To summarize these points best, all one must do is behold Sen. Cory Booker’s following response to Trump’s speech.
Sen. Booker is absolutely correct. We must avoid excusing white supremacy as mental illness, which would lump anybody with a bona fide mental illness in the with monsters behind these massacres.
Is the Death Penalty the Right Answer?
We may have forgotten, but Dylann Roof was sentenced to death in 2017 (although he has yet to be actually executed) for his mass murder of the Charleston church back in 2015. Unfortunately for the El Paso shooter, he could very much find himself facing a similar fate. But before any of us celebrate the idea of him facing execution for his crimes, I would like to discuss a very valid point that my best friend recently shared with me.
Clearly, these evil men are filled with dangerous delusions focused on their ideals, and they might very well believe that they are champions of their respective causes. As such, there is a disgusting possibility that they would revel in the chance to receive the death penalty, because this would turn them into martyrs for their white supremacist brethren. Although the death penalty would be intended as a method to prevent more massacres, there is an insidious chance that more monsters will crawl out of the woodwork in honor of their evil “saints”.

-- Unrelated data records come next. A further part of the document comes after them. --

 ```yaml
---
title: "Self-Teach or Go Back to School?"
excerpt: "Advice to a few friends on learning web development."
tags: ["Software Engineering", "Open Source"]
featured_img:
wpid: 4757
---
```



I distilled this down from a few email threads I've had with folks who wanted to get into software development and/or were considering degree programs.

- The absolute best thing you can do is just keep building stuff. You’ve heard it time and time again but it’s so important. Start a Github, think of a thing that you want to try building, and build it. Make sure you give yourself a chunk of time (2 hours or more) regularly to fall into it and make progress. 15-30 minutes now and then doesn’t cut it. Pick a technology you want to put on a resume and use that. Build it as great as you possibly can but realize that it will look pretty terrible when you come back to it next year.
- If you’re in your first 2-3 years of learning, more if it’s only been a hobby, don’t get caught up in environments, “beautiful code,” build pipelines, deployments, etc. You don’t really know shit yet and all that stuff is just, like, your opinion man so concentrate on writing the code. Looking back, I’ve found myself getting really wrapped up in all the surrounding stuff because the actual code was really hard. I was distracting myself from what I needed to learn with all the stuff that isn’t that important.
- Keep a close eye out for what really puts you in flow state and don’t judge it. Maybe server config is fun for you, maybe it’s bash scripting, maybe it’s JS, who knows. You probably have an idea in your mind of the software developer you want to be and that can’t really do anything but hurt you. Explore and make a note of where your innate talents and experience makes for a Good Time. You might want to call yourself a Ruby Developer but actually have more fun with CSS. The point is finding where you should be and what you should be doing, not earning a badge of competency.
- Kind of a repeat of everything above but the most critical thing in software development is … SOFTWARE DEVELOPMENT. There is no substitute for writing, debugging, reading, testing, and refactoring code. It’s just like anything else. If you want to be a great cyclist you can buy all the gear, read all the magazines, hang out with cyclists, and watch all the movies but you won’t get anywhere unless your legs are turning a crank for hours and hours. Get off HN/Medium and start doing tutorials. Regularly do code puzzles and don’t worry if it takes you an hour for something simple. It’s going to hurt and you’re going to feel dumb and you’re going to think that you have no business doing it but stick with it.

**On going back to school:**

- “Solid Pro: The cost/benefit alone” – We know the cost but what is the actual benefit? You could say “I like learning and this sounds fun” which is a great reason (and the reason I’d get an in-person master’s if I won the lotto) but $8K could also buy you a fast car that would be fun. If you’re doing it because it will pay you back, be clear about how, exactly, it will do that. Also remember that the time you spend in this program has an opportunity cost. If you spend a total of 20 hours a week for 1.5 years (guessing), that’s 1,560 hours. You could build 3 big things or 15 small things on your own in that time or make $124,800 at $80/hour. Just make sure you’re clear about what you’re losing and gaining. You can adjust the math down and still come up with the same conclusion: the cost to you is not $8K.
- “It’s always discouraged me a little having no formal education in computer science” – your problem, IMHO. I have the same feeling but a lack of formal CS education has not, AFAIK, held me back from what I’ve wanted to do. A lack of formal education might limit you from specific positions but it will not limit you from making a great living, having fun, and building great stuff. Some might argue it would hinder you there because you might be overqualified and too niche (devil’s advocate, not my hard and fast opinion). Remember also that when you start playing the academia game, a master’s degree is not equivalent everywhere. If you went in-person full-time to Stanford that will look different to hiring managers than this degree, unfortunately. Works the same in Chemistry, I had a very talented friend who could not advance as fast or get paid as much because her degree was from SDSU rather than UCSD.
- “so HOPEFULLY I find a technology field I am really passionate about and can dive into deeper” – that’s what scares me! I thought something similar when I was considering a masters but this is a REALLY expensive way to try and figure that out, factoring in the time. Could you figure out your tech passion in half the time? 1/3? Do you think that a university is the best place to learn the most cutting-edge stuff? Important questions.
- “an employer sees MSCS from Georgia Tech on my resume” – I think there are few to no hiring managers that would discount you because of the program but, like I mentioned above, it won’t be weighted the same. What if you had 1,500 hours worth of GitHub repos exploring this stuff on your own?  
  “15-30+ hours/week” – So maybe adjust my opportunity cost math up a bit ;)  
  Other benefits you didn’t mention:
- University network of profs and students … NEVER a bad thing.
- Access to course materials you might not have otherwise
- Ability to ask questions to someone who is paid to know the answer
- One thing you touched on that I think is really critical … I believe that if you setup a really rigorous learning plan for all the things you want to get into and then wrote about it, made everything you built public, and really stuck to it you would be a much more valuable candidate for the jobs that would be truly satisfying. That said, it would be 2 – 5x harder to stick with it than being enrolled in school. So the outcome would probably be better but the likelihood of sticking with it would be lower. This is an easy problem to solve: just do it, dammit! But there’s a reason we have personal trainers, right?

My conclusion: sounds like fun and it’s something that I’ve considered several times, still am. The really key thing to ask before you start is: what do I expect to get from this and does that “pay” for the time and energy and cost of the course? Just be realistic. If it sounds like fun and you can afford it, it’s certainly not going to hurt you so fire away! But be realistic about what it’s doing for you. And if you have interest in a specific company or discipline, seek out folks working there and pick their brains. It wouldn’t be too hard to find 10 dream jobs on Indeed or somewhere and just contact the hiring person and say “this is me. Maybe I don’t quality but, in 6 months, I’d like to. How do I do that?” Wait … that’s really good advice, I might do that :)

Something else to consider, and an unfortunately cold fact at that, is that killing the perpetrators won’t ever bring the victims back to life. If anything, the deaths of the murderers would only momentarily appease our nation’s cry for vengeance. Though of course, there is always the possibility that the victims’ loved ones would gain some measure of closure from seeing these evil men be put to death.
It also begs this important self-check question for those of us who testify as pro-life: if we actively demand the death of another human, doesn’t that violate our sacred beliefs? Does ending the life of another human, albeit an absolutely vile one, truly erase the pain of the lives they destroyed?
Dear reader, what do you think the right answer is, regarding Trump’s demand that these shooters receive the death penalty? Do you see this as a clear-cut matter, or something that is a varying shade of gray, no matter how you look at it?